La piazza gonzaghesca di Isola Dovarese si è accesa di colori, emozioni e applausi per la 58ª edizione del Palio, l’evento che ogni anno porta il borgo indietro nel tempo e lo trasforma in un grande teatro a cielo aperto. Domenica la magia si è ripetuta e, dopo una sfida all’ultimo colpo nel gioco del Màgher, a trionfare è stata la contrada delle Gerre, che ha colorato il paese di blu.

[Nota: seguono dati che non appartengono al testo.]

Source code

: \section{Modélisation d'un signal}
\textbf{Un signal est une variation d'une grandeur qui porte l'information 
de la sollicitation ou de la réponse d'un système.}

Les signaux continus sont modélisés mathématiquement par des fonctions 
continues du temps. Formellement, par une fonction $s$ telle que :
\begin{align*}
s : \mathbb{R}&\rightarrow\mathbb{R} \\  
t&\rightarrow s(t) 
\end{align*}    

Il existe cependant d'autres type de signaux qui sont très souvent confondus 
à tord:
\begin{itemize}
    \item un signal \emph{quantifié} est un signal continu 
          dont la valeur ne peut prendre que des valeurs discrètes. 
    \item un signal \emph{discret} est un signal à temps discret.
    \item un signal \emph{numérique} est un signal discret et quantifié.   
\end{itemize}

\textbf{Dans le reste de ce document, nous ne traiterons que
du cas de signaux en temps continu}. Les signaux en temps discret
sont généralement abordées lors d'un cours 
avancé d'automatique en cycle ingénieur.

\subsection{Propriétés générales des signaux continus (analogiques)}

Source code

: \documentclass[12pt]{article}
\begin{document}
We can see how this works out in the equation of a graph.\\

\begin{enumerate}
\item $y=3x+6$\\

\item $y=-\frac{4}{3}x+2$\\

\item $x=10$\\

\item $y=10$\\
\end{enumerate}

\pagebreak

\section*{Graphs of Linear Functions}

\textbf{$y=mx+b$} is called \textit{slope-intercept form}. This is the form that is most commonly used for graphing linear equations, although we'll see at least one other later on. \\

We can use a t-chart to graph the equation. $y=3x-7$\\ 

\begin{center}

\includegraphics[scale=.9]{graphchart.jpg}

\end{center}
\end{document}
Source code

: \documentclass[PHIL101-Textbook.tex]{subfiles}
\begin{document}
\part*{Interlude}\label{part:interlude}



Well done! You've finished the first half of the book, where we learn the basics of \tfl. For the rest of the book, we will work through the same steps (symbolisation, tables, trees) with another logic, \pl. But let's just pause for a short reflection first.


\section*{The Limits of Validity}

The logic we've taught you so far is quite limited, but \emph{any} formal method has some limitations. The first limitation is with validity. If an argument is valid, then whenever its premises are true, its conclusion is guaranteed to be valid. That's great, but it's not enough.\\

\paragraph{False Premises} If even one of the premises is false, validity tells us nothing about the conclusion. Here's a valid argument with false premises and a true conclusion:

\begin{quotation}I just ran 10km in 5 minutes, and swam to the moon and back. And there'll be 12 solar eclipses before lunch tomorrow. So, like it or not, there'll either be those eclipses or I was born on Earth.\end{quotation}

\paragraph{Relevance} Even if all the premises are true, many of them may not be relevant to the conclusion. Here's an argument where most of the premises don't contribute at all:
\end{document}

Una giornata di storia e passione

Fin dalle prime ore del pomeriggio, dame, cavalieri, musici e sbandieratori hanno riempito le strade con il tradizionale corteo storico, trasportando i visitatori in un’atmosfera rinascimentale unica. I costumi curati nei minimi dettagli, le locande animate e l’accoglienza delle contrade hanno reso ogni angolo del borgo un viaggio nel tempo.

La sfida del Màgher

Il cuore del Palio è stato, come sempre, il gioco del Màgher: un mix di abilità, mira e sangue freddo. L’ultima manche, emozionante e combattuta fino all’ultimo, ha visto Andrea Bergamaschi regalare alle Gerre la vittoria decisiva. Con lui, l’intera contrada ha potuto liberare la propria gioia e tingere la piazza di blu.

Tradizione che unisce

Accanto al successo sportivo, non è mancato il riconoscimento alla Contrada di San Giuseppe, premiata con il Favete Linguis per la miglior ricostruzione storica: una testimonianza di quanto il Palio non sia soltanto competizione, ma soprattutto cultura, bellezza e partecipazione collettiva.

Un evento da vivere

Il Palio di Isola Dovarese non è semplicemente una rievocazione: è una festa che ogni anno coinvolge centinaia di figuranti e migliaia di spettatori, rinnovando il legame tra il territorio e la sua storia. È il segno di una comunità che custodisce con orgoglio le proprie tradizioni e le rende vive, emozionanti, indimenticabili.

💙 Quest’anno Isola Dovarese si è tinta di blu, ma il vero vincitore è stato lo spirito che anima da sempre il Palio: quello di una terra che celebra se stessa attraverso passione, memoria e festa.